The Joplin Globe, Joplin, MO

April 22, 2012

Tiny town prepares to share mining history with the world

By Andra Bryan Stefanoni
news@joplinglobe.com

FRANKLIN, Kan. — At least a century ago, when Belgian immigrant Frank Leroy headed to No. 16 Mine each day to work as a mule skinner, he wouldn’t have dreamed that his lunch bucket and carbide lamp would one day be on display behind glass.

His descendants, the Cukjati family of the Arma-Franklin area, were among the dozens of families who believed his history was worth preserving.

On May 1, that preservation will go public with the opening of the Miners Hall Museum in tiny Franklin, on the site of the coal mining camp’s former union hall.

“This was where it all began,” Phyllis Bitner said of the museum’s history as she sorted through a pile of black and white photographs Thursday.

Dating from the 1920s, the previous 4,000-square-foot community center was the place where people gathered for meetings, family reunions, wedding receptions, dances, funeral dinners and bingo. It was destroyed in the May 4, 2003, tornado that also leveled one-third of the town’s homes and the post office, and was rebuilt using Federal Emergency Management Agency funding and a federal grant.

Starting in May, a year’s worth of themed monthly exhibits will be featured at the museum. The exhibits will lead up to May 2013, when a Smithsonian Institution traveling exhibit, “The Way We Worked,” comes to town for six weeks and, coincidentally, the town’s 10th anniversary of the tornado.

Bitner, a founding member of the Miners Hall Museum Board, worked last week with Kathy Gintner, of Arcadia, and Dorothy Dalton, of Croweburg, to complete displays of historical photographs. Bitner also is co-chairing the Smithsonian exhibit.

“There are street scenes, union halls, schools, churches, tipples and miners from coal camps throughout Southeast Kansas,” Bitner said as she sorted through the piles.

Like Franklin, the dozens of communities featured — among them are Columbus, Scammon, Roseland, Arma and Frontenac — were homes to mining camps and part of the sprawling Cherokee-Crawford Coal Field.

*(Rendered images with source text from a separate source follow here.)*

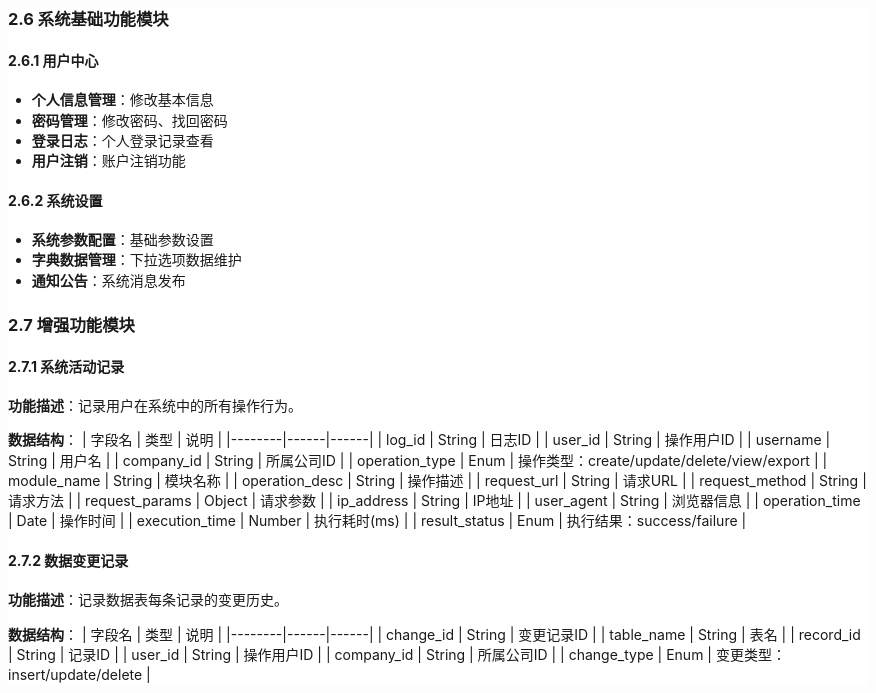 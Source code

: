 ### 2.6 系统基础功能模块

#### 2.6.1 用户中心
- **个人信息管理**：修改基本信息
- **密码管理**：修改密码、找回密码
- **登录日志**：个人登录记录查看
- **用户注销**：账户注销功能

#### 2.6.2 系统设置
- **系统参数配置**：基础参数设置
- **字典数据管理**：下拉选项数据维护
- **通知公告**：系统消息发布

### 2.7 增强功能模块

#### 2.7.1 系统活动记录
**功能描述**：记录用户在系统中的所有操作行为。

**数据结构**：
| 字段名 | 类型 | 说明 |
|--------|------|------|
| log_id | String | 日志ID |
| user_id | String | 操作用户ID |
| username | String | 用户名 |
| company_id | String | 所属公司ID |
| operation_type | Enum | 操作类型：create/update/delete/view/export |
| module_name | String | 模块名称 |
| operation_desc | String | 操作描述 |
| request_url | String | 请求URL |
| request_method | String | 请求方法 |
| request_params | Object | 请求参数 |
| ip_address | String | IP地址 |
| user_agent | String | 浏览器信息 |
| operation_time | Date | 操作时间 |
| execution_time | Number | 执行耗时(ms) |
| result_status | Enum | 执行结果：success/failure |

#### 2.7.2 数据变更记录
**功能描述**：记录数据表每条记录的变更历史。

**数据结构**：
| 字段名 | 类型 | 说明 |
|--------|------|------|
| change_id | String | 变更记录ID |
| table_name | String | 表名 |
| record_id | String | 记录ID |
| user_id | String | 操作用户ID |
| company_id | String | 所属公司ID |
| change_type | Enum | 变更类型：insert/update/delete |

Franklin’s former union hall played a central role in the area’s mining history: The famed Amazon Army march, reported in papers as far away as New York, began there in December 1921.

Miners’ wives, sisters and daughters marched from the site to area mines, demanding fair pay and safer working conditions for their men. A photograph used as the basis for artist Wayne Wildcat’s painting “Solidarity” captured the moment.

By a stroke of fortune, Bitner came across the original photograph, published in the New York Herald Sun, on eBay. Linda Knoll, a Pittsburg teacher who with her students developed a noted project on the Amazon Army, paid the asking price and donated it to the museum.

Her contribution was indicative of the collaborative nature of the massive undertaking, Bitner said.

“Countless individuals and businesses have contributed to making this a reality, from donating funding for display cases to giving us a good deal on a computer to giving us family records,” she said.

Children who visit the museum will be able to “dig” for souvenir wooden nickels.

Monthly exhibits will be installed for the next year by local and regional organizations and businesses.

“It’s great timing, as several of them are celebrating milestone anniversaries in the coming year,” Bitner said.

In May, the Rollin’ Nostalgia Car Club will put on “The Way We Worked in Transportation,” which will include a restored chassis from a 1968 Chevrolet Chevelle and an antique service station. The highlight of the exhibit will be a car show on May 20.

Other exhibits this year will include retail in June; farming/agriculture put on by the FFA in July; finance/legal put on by Edward Jones in August; railroads put on by Watco in September; entertainment put on by KOAM-TV in October; education put on by Depco LLC in November; and food/beverage put on by Marrone’s in December.

Next year’s exhibits will include tools of the trade put on by General Machinery in January; hotel/lodging by Himmel House and Holiday Inn Express in February; medical health and well-being by Via Christi Hospital in March; and first responders in April.

In May and June 2013, the companion exhibit to the Smithsonian exhibit will feature mining and Big Brutus artifacts, documents and photographs.

Details may be found at minershallmuseum.com or on Facebook.





Monthly exhibits



THE MONTHLY EXHIBITS and the Smithsonian traveling exhibit in Franklin will be free. Other Kansas hosts for the Smithsonian exhibit will be the Coronado-Quivira Museum in Lyons, the Stevens County Library in Hugoton, the High Plains Museum in Goodland, the National Orphan Train Complex in Concordia, and the Lumberyard Arts Center in Baldwin City.